May 02, 2017

A U.S. Plan for the Abbas-Trump Meeting

By Ilan Goldenberg and Hady Amr

This week, Palestinian Authority President Mahmoud Abbas heads to Washington as President Donald Trump makes his first major foray into Israeli-Palestinian peacemaking. Thus far, the administration’s approach has exceeded expectations. Fears that Trump would quickly move the U.S. embassy to Jerusalem and declare open season for Israeli settlement construction have not materialized. Instead, he has declared his intention to make Israeli-Palestinian peace a priority. He has taken early steps to build a good relationship with Prime Minister Benjamin Netanyahu, while still encouraging the Israelis to restrain settlement activity. He has dispatched a special envoy — Jason Greenblatt, the president’s special representative for international negotiations — who has conducted a wide-ranging listening tour to get smart on the issues. And the White House invitation to Abbas is a sign that Trump appears willing to engage on this issue in a way that does not shatter previous norms. However, now the hard work begins.

Given his natural inclination to make a splash, Trump may look for a big breakthrough on a final peace agreement and use their meeting to ask Abbas to resume negotiations. This would be unwise and is unlikely to work. For Abbas, going back to negotiations with the Israelis comes with a major cost.
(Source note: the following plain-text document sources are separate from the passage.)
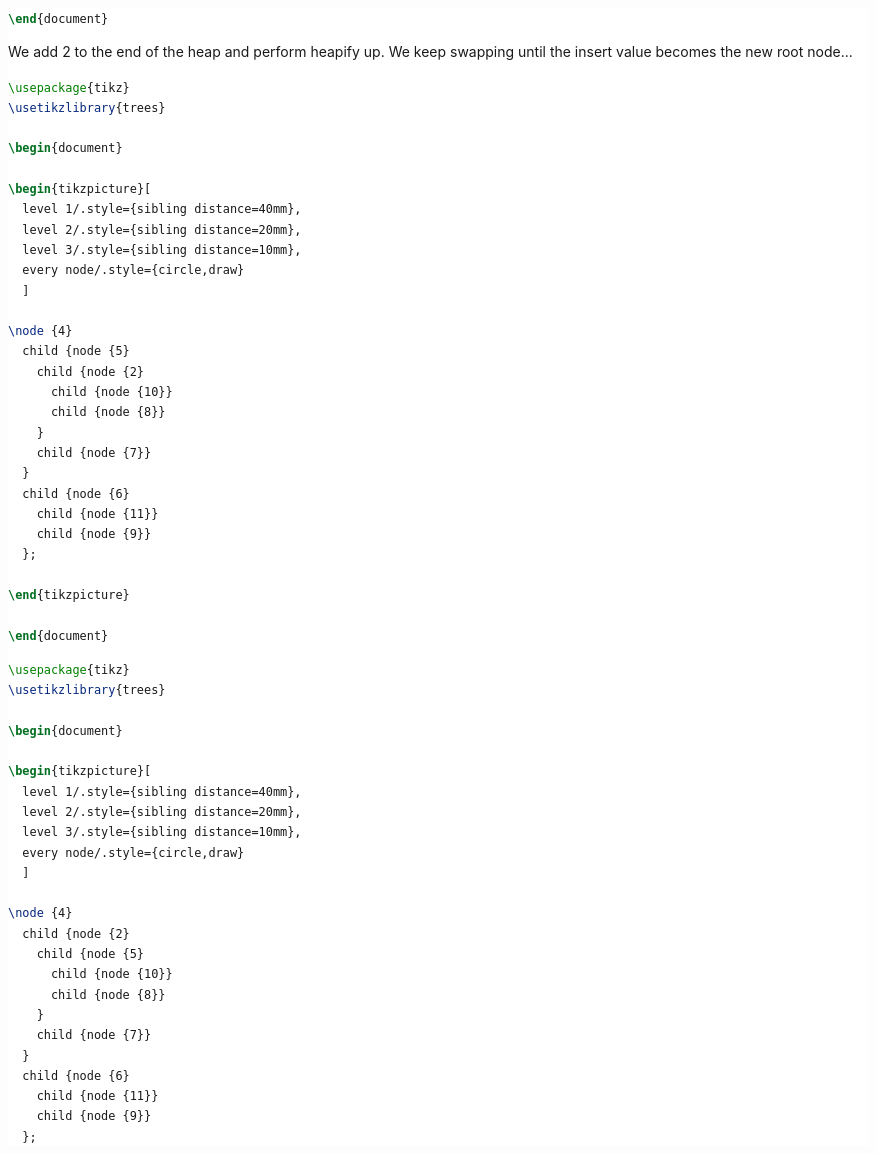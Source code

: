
 ```tikz
\end{document}
```

We add 2 to the end of the heap and perform heapify up. We keep swapping until the insert value becomes the new root node...


```tikz
\usepackage{tikz}
\usetikzlibrary{trees}

\begin{document}

\begin{tikzpicture}[
  level 1/.style={sibling distance=40mm},
  level 2/.style={sibling distance=20mm},
  level 3/.style={sibling distance=10mm},
  every node/.style={circle,draw}
  ]

\node {4}
  child {node {5}
    child {node {2}
      child {node {10}}
      child {node {8}}
    }
    child {node {7}}
  }
  child {node {6}
    child {node {11}}
    child {node {9}}
  };

\end{tikzpicture}

\end{document}
```



```tikz
\usepackage{tikz}
\usetikzlibrary{trees}

\begin{document}

\begin{tikzpicture}[
  level 1/.style={sibling distance=40mm},
  level 2/.style={sibling distance=20mm},
  level 3/.style={sibling distance=10mm},
  every node/.style={circle,draw}
  ]

\node {4}
  child {node {2}
    child {node {5}
      child {node {10}}
      child {node {8}}
    }
    child {node {7}}
  }
  child {node {6}
    child {node {11}}
    child {node {9}}
  };

```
After nearly 25 years of failure, the Palestinian public considers negotiations as purely an excuse by the Israelis to buy time while they continue to build settlements and perpetuate the occupation. This is especially true right now, as Abbas faces internal political pressure from a major Palestinian prisoner hunger strike led by one of the men looking to succeed him — Marwan Barghouti. To go back into negotiations, Abbas will need a high-profile concession from Netanyahu that he can sell. But given the power of the far-right wing of the Israeli governing coalition, Netanyahu will not be able to take such a step.